3. the method according to claim 1, which is characterized in that the reagent used in the ring closure reaction prepare compound 2 is selected fromHydrazine hydrate；Alkali used in the condensation reaction prepare compound 3 is selected from sodium hydroxide, potassium hydroxide, lithium hydroxide, carbonic acidThe mixture of one or more of sodium, potassium carbonate, triethylamine, sodium acid carbonate, pyridine, triisopropylamine, saleratus；It is describedReduction reaction prepare compound 4 used in reducing agent be selected from sodium borohydride, potassium borohydride, lithium borohydride, sodium cyanoborohydride,The mixture of one or more of lithium aluminium hydride, borine.

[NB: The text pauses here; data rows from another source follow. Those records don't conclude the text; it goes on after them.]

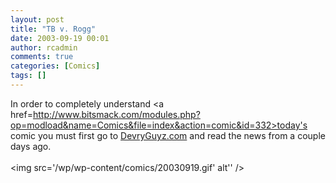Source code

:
 ```yaml
---
layout: post
title: "TB v. Rogg"
date: 2003-09-19 00:01
author: rcadmin
comments: true
categories: [Comics]
tags: []
---
```

In order to completely understand <a href=http://www.bitsmack.com/modules.php?op=modload&name=Comics&file=index&action=comic&id=332>today's comic</a> you must first go to <a href=http://www.devryguyz.com>DevryGuyz.com</a> and read the news from a couple days ago.<Br><br><!--more--><img src='/wp/wp-content/comics/20030919.gif' alt'' />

4. the method according to claim 1, which is characterized in that the solvent used in the ring closure reaction prepare compound 2 is selected fromMethanol, ethyl alcohol, normal propyl alcohol, isopropanol, tetrahydrofuran, dichloromethane, toluene, ortho-xylene, paraxylene, meta-xylene, N,The mixture of one or more of dinethylformamide, DMAC N,N' dimethyl acetamide；The condensation reaction prepares chemical combinationSolvent used in object 3 be selected from methanol, ethyl alcohol, normal propyl alcohol, isopropanol, tetrahydrofuran, dichloromethane, toluene, ortho-xylene, to twoThe mixture of one or more of toluene, meta-xylene, N,N-dimethylformamide, DMAC N,N' dimethyl acetamide, water；It is describedReduction reaction prepare compound 4 used in solvent be selected from methanol, ethyl alcohol, normal propyl alcohol, isopropanol, tetrahydrofuran, dichloromethane,One kind or several in toluene, ortho-xylene, paraxylene, meta-xylene, N,N-dimethylformamide, DMAC N,N' dimethyl acetamideThe mixture of kind.

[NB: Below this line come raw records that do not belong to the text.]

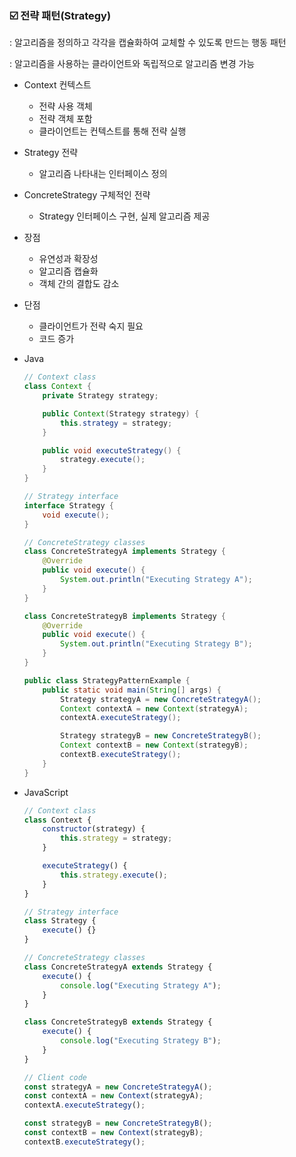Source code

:### ☑️ 전략 패턴(Strategy)

: 알고리즘을 정의하고 각각을 캡슐화하여 교체할 수 있도록 만드는 행동 패턴

:  알고리즘을 사용하는 클라이언트와 독립적으로 알고리즘 변경 가능

- Context 컨텍스트
    - 전략 사용 객체
    - 전략 객체 포함
    - 클라이언트는 컨텍스트를 통해 전략 실행
- Strategy 전략
    - 알고리즘 나타내는 인터페이스 정의
- ConcreteStrategy 구체적인 전략
    - Strategy 인터페이스 구현, 실제 알고리즘 제공

- 장점
    - 유연성과 확장성
    - 알고리즘 캡슐화
    - 객체 간의 결합도 감소
- 단점
    - 클라이언트가 전략 숙지 필요
    - 코드 증가

- Java
    
    ```java
    // Context class
    class Context {
        private Strategy strategy;
    
        public Context(Strategy strategy) {
            this.strategy = strategy;
        }
    
        public void executeStrategy() {
            strategy.execute();
        }
    }
    ```
    
    ```java
    // Strategy interface
    interface Strategy {
        void execute();
    }
    ```
    
    ```java
    // ConcreteStrategy classes
    class ConcreteStrategyA implements Strategy {
        @Override
        public void execute() {
            System.out.println("Executing Strategy A");
        }
    }
    
    class ConcreteStrategyB implements Strategy {
        @Override
        public void execute() {
            System.out.println("Executing Strategy B");
        }
    }
    ```
    
    ```java
    public class StrategyPatternExample {
        public static void main(String[] args) {
            Strategy strategyA = new ConcreteStrategyA();
            Context contextA = new Context(strategyA);
            contextA.executeStrategy();
    
            Strategy strategyB = new ConcreteStrategyB();
            Context contextB = new Context(strategyB);
            contextB.executeStrategy();
        }
    }
    ```
    

- JavaScript
    
    ```jsx
    // Context class
    class Context {
        constructor(strategy) {
            this.strategy = strategy;
        }
    
        executeStrategy() {
            this.strategy.execute();
        }
    }
    ```
    
    ```jsx
    // Strategy interface
    class Strategy {
        execute() {}
    }
    ```
    
    ```jsx
    // ConcreteStrategy classes
    class ConcreteStrategyA extends Strategy {
        execute() {
            console.log("Executing Strategy A");
        }
    }
    
    class ConcreteStrategyB extends Strategy {
        execute() {
            console.log("Executing Strategy B");
        }
    }
    ```
    
    ```jsx
    // Client code
    const strategyA = new ConcreteStrategyA();
    const contextA = new Context(strategyA);
    contextA.executeStrategy();
    
    const strategyB = new ConcreteStrategyB();
    const contextB = new Context(strategyB);
    contextB.executeStrategy();
    ```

5. the method according to claim 1, which is characterized in that the reaction temperature used in the ring closure reaction prepare compound 2It is the reflux temperature of 0 DEG C~solvent；Temperature used in the reduction reaction prepare compound 3 is the reflux temperature of 0 DEG C~solventDegree；Used in the reduction reaction prepare compound 4 is 0 DEG C~room temperature.

6. the method according to claim 1, which is characterized in that the reaction temperature used in the ring closure reaction prepare compound 2It is the reflux temperature of solvent；Temperature used in the reduction reaction prepare compound 3 is the reflux temperature of solvent；Described goes backUsed in original reaction prepare compound 4 is 0 DEG C~room temperature.